Nem só as criaturas marinhas morrem pela boca. E os humanos somam à irreflectida dentada na minhoca milagrosa, estranhamente ali pendurada pelo acaso ou por um deus, o uso complementar da boca para, por exemplo, falarem demais. Ou seja, não é ao fecharem a boca mas sim ao abri-la que o anzol os apanha.
Nos seus momentos de lazer, ao destino basta sentar-se na margem com uma cesta e os peixes com pernas nela se enfiam mesmo sem se revelar necessária uma cana. De resto, o destino também pesca com rede, a social, como este blogue é prova. Quem não deixa que apelos como a tentação, a ganância, ou mesmo a estupidez conduzam ao anzol acaba muitas vezes por ser apanhado nas redes que são feitas de palavras e constituem por isso águas traiçoeiras para a maioria.
As palavras são um isco irresistível, mesmo para as pessoas avisadas. E têm a temível característica de funcionarem como uma armadilha bidireccional, funcionando com idêntica eficácia quando são cuspidas como quando são engolidas. Num caso ou no outro, até o peixe graúdo se deixa ludibriar e acaba a dar à barbatana em seco na doca da incoerência ou no cais do disparate.
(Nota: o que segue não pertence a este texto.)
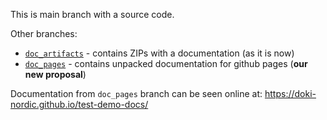 This is main branch with a source code.

Other branches:
* [`doc_artifacts`](https://github.com/doki-nordic/test-demo-docs/tree/doc_artifacts) - contains ZIPs with a documentation (as it is now)
* [`doc_pages`](https://github.com/doki-nordic/test-demo-docs/tree/doc_pages) - contains unpacked documentation for github pages (**our new proposal**)

Documentation from `doc_pages` branch can be seen online at: https://doki-nordic.github.io/test-demo-docs/

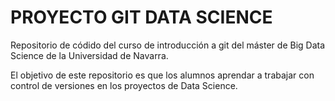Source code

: # PROYECTO GIT DATA SCIENCE

Repositorio de códido del curso de introducción a git del máster de Big Data Science de la Universidad de Navarra.

El objetivo de este repositorio es que los alumnos aprendar a trabajar con control de versiones en los proyectos de Data Science.
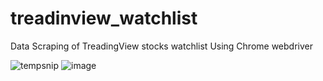 # treadinview_watchlist
Data Scraping of TreadingView stocks watchlist Using Chrome webdriver

![tempsnip](https://user-images.githubusercontent.com/54485172/114196088-ab0adc00-996e-11eb-8b2e-3a5abcd8644d.png)
![image](https://user-images.githubusercontent.com/54485172/114195055-c2959500-996d-11eb-8dfa-4601838bb5e3.png)


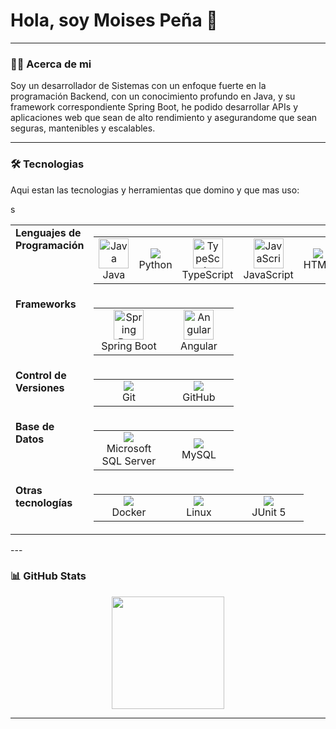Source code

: <!-- 
  Hi there! Thanks for using this template.
  To customize, find and replace the following placeholders:
  - [Your Name]
  - [your-github-username]
  - [your-linkedin-url]
  - [your-email@provider.com]
  - You can also change the GitHub stats theme. popular themes: 
    dracula, gruvbox, tokyonight, onedark, cobalt, synthwave, highcontrast, radical
-->

# Hola, soy Moises Peña 👋

---

### 👨‍💻 Acerca de mi
Soy un desarrollador de Sistemas con un enfoque fuerte en la programación Backend, con un conocimiento profundo en Java, y su framework correspondiente Spring Boot, he podido desarrollar APIs y aplicaciones web que sean de alto rendimiento y asegurandome que sean seguras, mantenibles y escalables.


---

### 🛠️ Tecnologias

Aqui estan las tecnologias y herramientas que domino y que mas uso:

<table width="100%">
  <tr>
    <td width="20%" valign="top"><strong>Lenguajes de Programación</strong></td>
    <td width="80%" valign="top">
      <table>
        <tr>
          <td align="center" width="96">
            <img src="https://cdn.jsdelivr.net/gh/devicons/devicon@latest/icons/java/java-original.svg" width="48" height="48" alt="Java" />
            <br>Java
          </td>
          <td align="center" width="96">
            <img src="https://cdn.jsdelivr.net/gh/devicons/devicon@latest/icons/python/python-plain.svg" />
            <br>Python
          </td>
          <td align="center" width="96">
            <img src="https://cdn.jsdelivr.net/gh/devicons/devicon/icons/typescript/typescript-original.svg" width="48" height="48" alt="TypeScript" />
            <br>TypeScript
          </td>
          <td align="center" width="96">
            <img src="https://cdn.jsdelivr.net/gh/devicons/devicon/icons/javascript/javascript-original.svg" width="48" height="48" alt="JavaScript" />
            <br>JavaScript
          </td>
           <td align="center" width="96">
            <img src="https://cdn.jsdelivr.net/gh/devicons/devicon@latest/icons/html5/html5-plain.svg" />
            <br>HTML
          </td>
          <td align="center" width="96">
            <img src="https://cdn.jsdelivr.net/gh/devicons/devicon@latest/icons/css3/css3-plain.svg" />
            <br>CSS
          </td>
        </tr>
      </table>
    </td>
  </tr>
  <tr>
    <td width="20%" valign="top"><strong>Frameworks</strong></td>
    <td width="80%" valign="top">
      <table>
        <tr>
          <td align="center" width="96">
            <img src="https://cdn.jsdelivr.net/gh/devicons/devicon@latest/icons/spring/spring-original.svg" width="48" height="48" alt="Spring Boot" />
            <br>Spring Boot
          </td>
          <td align="center" width="96">
            <img src="https://cdn.jsdelivr.net/gh/devicons/devicon@latest/icons/angular/angular-original.svg" width="48" height="48" alt="Angular" />
            <br>Angular
          </td>
        </tr>
      </table>
    </td>
  </tr>
  <tr>
    <td width="20%" valign="top"><strong>Control de Versiones</strong></td>
    <td width="80%" valign="top">
      <table>
        <tr>
          <td align="center" width="96">
            <img src="https://cdn.jsdelivr.net/gh/devicons/devicon@latest/icons/git/git-original.svg" />
            <br>Git
          </td>
          <td align="center" width="96">
            <img src="https://cdn.jsdelivr.net/gh/devicons/devicon@latest/icons/github/github-original.svg" />
            <br>GitHub
          </td>
        </tr>
      </table>
    </td>
  </tr>
  <tr>
    <td width="20%" valign="top"><strong>Base de Datos</strong></td>
    <td width="80%" valign="top">
      <table>
        <tr>
          <td align="center" width="96">
            <img src="https://cdn.jsdelivr.net/gh/devicons/devicon@latest/icons/microsoftsqlserver/microsoftsqlserver-original.svg" />
            <br>Microsoft SQL Server
          </td>
          <td align="center" width="96">
            <img src="https://cdn.jsdelivr.net/gh/devicons/devicon@latest/icons/mysql/mysql-original-wordmark.svg" />
            <br>MySQL
          </td>
        </tr>
      </table>
    </td>
  </tr>s
  <tr>
    <td width="20%" valign="top"><strong>Otras tecnologías</strong></td>
    <td width="80%" valign="top">
      <table>
        <tr>
          <td align="center" width="96">
            <img src="https://cdn.jsdelivr.net/gh/devicons/devicon@latest/icons/docker/docker-plain-wordmark.svg" />
            <br>Docker
          </td>
          <td align="center" width="96">
            <img src="https://cdn.jsdelivr.net/gh/devicons/devicon@latest/icons/linux/linux-original.svg" />
            <br>Linux
          </td>
          <td align="center" width="96">
            <img src="https://cdn.jsdelivr.net/gh/devicons/devicon@latest/icons/junit/junit-original.svg" />
            <br>JUnit 5
          </td>
        </tr>
      </table>
    </td>
  </tr>
</table>
---

### 📊 GitHub Stats

<p align="center">
  <img height="180em" src="https://github-readme-stats.vercel.app/api/top-langs/?username=moisesv-v&layout=compact&langs_count=8&theme=highcontrast"/>
</p>

---
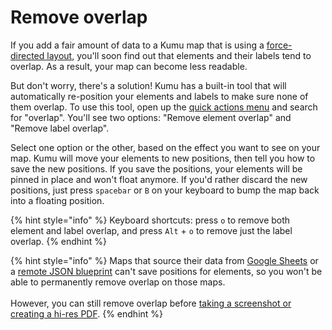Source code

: # Remove overlap

If you add a fair amount of data to a Kumu map that is using a [force-directed layout](force-directed.md), you'll soon find out that elements and their labels tend to overlap. As a result, your map can become less readable.

But don't worry, there's a solution! Kumu has a built-in tool that will automatically re-position your elements and labels to make sure none of them overlap. To use this tool, open up the [quick actions menu](../quick-actions.md) and search for "overlap". You'll see two options: "Remove element overlap" and "Remove label overlap".

Select one option or the other, based on the effect you want to see on your map. Kumu will move your elements to new positions, then tell you how to save the new positions. If you save the positions, your elements will be pinned in place and won't float anymore. If you'd rather discard the new positions, just press `spacebar` or `B` on your keyboard to bump the map back into a floating position.

{% hint style="info" %}
Keyboard shortcuts: press `o` to remove both element and label overlap, and press `Alt` + `o` to remove just the label overlap.
{% endhint %}

{% hint style="info" %}
Maps that source their data from [Google Sheets](../import/#import-from-google-sheets) or a [remote JSON blueprint](../import/blueprints.md#set-a-remote-blueprint) can't save positions for elements, so you won't be able to permanently remove overlap on those maps.\
\
However, you can still remove overlap before [taking a screenshot or creating a hi-res PDF](../../overview/collaboration.md#create-a-screenshot).
{% endhint %}
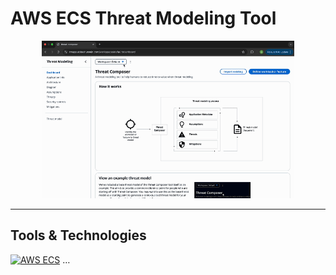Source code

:# AWS ECS Threat Modeling Tool

<p align="center">
  <img src="media/demo.gif" alt="App demo" width="80%" />
</p>

---

## Tools & Technologies

[![AWS ECS](https://img.shields.io/badge/AWS-ECS-232F3E?logo=amazonaws)](https://aws.amazon.com/ecs/)
…
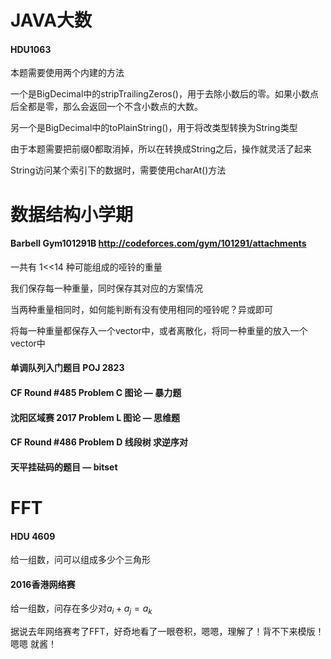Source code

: # JAVA大数

#### HDU1063

本题需要使用两个内建的方法

一个是BigDecimal中的stripTrailingZeros()，用于去除小数后的零。如果小数点后全都是零，那么会返回一个不含小数点的大数。

另一个是BigDecimal中的toPlainString()，用于将改类型转换为String类型

由于本题需要把前缀0都取消掉，所以在转换成String之后，操作就灵活了起来

String访问某个索引下的数据时，需要使用charAt()方法



# 数据结构小学期

#### Barbell   Gym101291B  http://codeforces.com/gym/101291/attachments

一共有 1<<14 种可能组成的哑铃的重量

我们保存每一种重量，同时保存其对应的方案情况

当两种重量相同时，如何能判断有没有使用相同的哑铃呢？异或即可

将每一种重量都保存入一个vector中，或者离散化，将同一种重量的放入一个vector中

#### 单调队列入门题目 POJ 2823

#### CF Round #485 Problem C   图论  — 暴力题

#### 沈阳区域赛  2017  Problem L   图论 — 思维题

#### CF Round #486 Problem D   线段树  求逆序对

#### 天平挂砝码的题目 — bitset



# FFT

#### HDU 4609

给一组数，问可以组成多少个三角形



#### 2016香港网络赛

给一组数，问存在多少对$a_i+a_j=a_k$



据说去年网络赛考了FFT，好奇地看了一眼卷积，嗯嗯，理解了！背不下来模版！嗯嗯 就酱！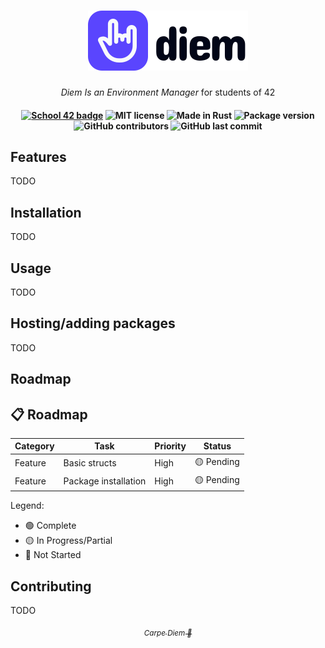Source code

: <h1 align="center">
  <img src="/.github/assets/diem_logo.svg">
</h1>

<p align="center">
  <i align="center">Diem Is an Environment Manager</i> for students of 42
</p>

<h4 align="center">
  <a href="https://profile.intra.42.fr/users/elagouch"><img alt="School 42 badge" src="https://img.shields.io/badge/@elagouch-020617?labelColor=020617&color=5a45fe&logo=42"></a>
  <img alt="MIT license" src="https://img.shields.io/badge/license-mit-ef00c7?logo=unlicense&logoColor=fff&labelColor=020617">
  <img alt="Made in Rust" src="https://img.shields.io/badge/made_in-rust-ff2b89?logo=rust&logoColor=fff&labelColor=020617">
  <img alt="Package version" src="https://img.shields.io/badge/dynamic/toml?url=https%3A%2F%2Fraw.githubusercontent.com%2Fairone01%2Fdiem%2Frefs%2Fheads%2Fmain%2FCargo.toml&query=%24.workspace.package.version&&logo=rust&logoColor=fff&label=version&labelColor=020617&color=ff8059">
  <img alt="GitHub contributors" src="https://img.shields.io/github/contributors-anon/airone01/diem?logo=github&labelColor=020617&color=ffc248">
  <img alt="GitHub last commit" src="https://img.shields.io/github/last-commit/airone01/diem?logo=github&labelColor=020617&color=f9f871">
</h4>

## Features

TODO

## Installation

TODO

## Usage

TODO

## Hosting/adding packages

TODO

## Roadmap

## 📋 Roadmap

| Category | Task | Priority | Status |
|----------|------|----------|--------|
| Feature | Basic structs | High | 🟡 Pending |
| Feature | Package installation | High | 🟡 Pending |

Legend:
- 🟢 Complete
- 🟡 In Progress/Partial
- 🔴 Not Started

## Contributing

TODO

<p align="center">
  <a href="https://en.wikipedia.org/wiki/Carpe_diem"><i align="center"><sub>Carpe Diem 🤘</sub></i></a>
</p>
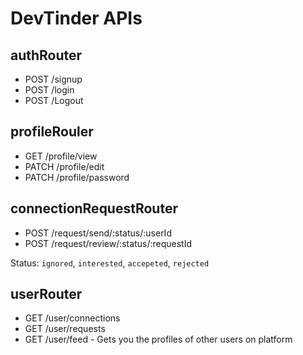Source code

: # DevTinder APIs

## authRouter

-   POST /signup
-   POST /login
-   POST /Logout

## profileRouler

-   GET /profile/view
-   PATCH /profile/edit
-   PATCH /profile/password

## connectionRequestRouter

-   POST /request/send/:status/:userId
-   POST /request/review/:status/:requestId

Status: `ignored`, `interested`, `accepeted`, `rejected`

## userRouter

-   GET /user/connections
-   GET /user/requests
-   GET /user/feed - Gets you the profiles of other users on platform
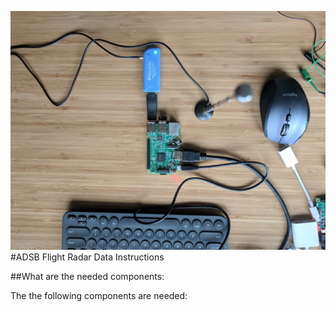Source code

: ![image alt text](/images/rpi_sdr_nooelec.png)
#ADSB Flight Radar Data Instructions


##What are the needed components:

The the following components are needed:
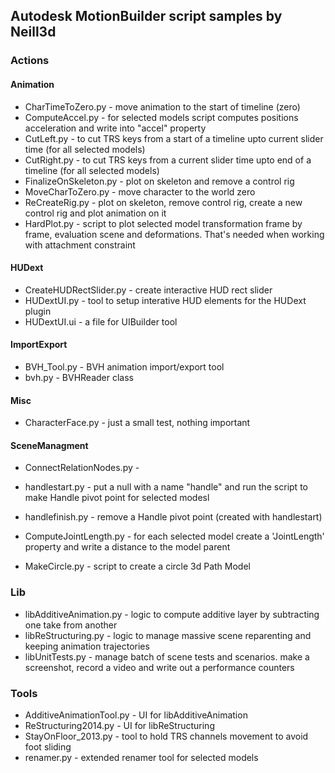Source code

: ## Autodesk MotionBuilder script samples by Neill3d


### Actions

#### Animation

* CharTimeToZero.py - move animation to the start of timeline (zero)
* ComputeAccel.py - for selected models script computes positions acceleration and write into "accel" property
* CutLeft.py - to cut TRS keys from a start of a timeline upto current slider time (for all selected models)
* CutRight.py - to cut TRS keys from a current slider time upto end of a timeline (for all selected models)
* FinalizeOnSkeleton.py - plot on skeleton and remove a control rig
* MoveCharToZero.py - move character to the world zero
* ReCreateRig.py - plot on skeleton, remove control rig, create a new control rig and plot animation on it
* HardPlot.py - script to plot selected model transformation frame by frame, evaluation scene and deformations. That's needed when working with attachment constraint

#### HUDext

* CreateHUDRectSlider.py - create interactive HUD rect slider
* HUDextUI.py - tool to setup interative HUD elements for the HUDext plugin
* HUDextUI.ui - a file for UIBuilder tool

#### ImportExport

* BVH_Tool.py - BVH animation import/export tool 
* bvh.py - BVHReader class

#### Misc

* CharacterFace.py - just a small test, nothing important

#### SceneManagment

* ConnectRelationNodes.py -
* handlestart.py - put a null with a name "handle" and run the script to make Handle pivot point for selected modesl
* handlefinish.py - remove a Handle pivot point (created with handlestart)

* ComputeJointLength.py - for each selected model create a 'JointLength' property and write a distance to the model parent
* MakeCircle.py - script to create a circle 3d Path Model

### Lib

* libAdditiveAnimation.py - logic to compute additive layer by subtracting one take from another
* libReStructuring.py - logic to manage massive scene reparenting and keeping animation trajectories
* libUnitTests.py - manage batch of scene tests and scenarios. make a screenshot, record a video and write out a performance counters

### Tools

* AdditiveAnimationTool.py - UI for libAdditiveAnimation
* ReStructuring2014.py - UI for libReStructuring
* StayOnFloor_2013.py - tool to hold TRS channels movement to avoid foot sliding
* renamer.py - extended renamer tool for selected models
Contudo, e ao contrário dos peixes, depois de apanhados não vamos parar ao tacho ou à frigideira e, salvo raras excepções, voltamos a mergulhar de cabeça na vida que, como o mar, tem correntes e tem ondas e tem marés.
E por vezes só nessa altura, com a cara esparramada na areia, percebemos que do arrojo da natação nas águas revoltas e mais profundas, sejam do mar ou de um rio, pode resultar darmos connosco encalhados num imenso baixio.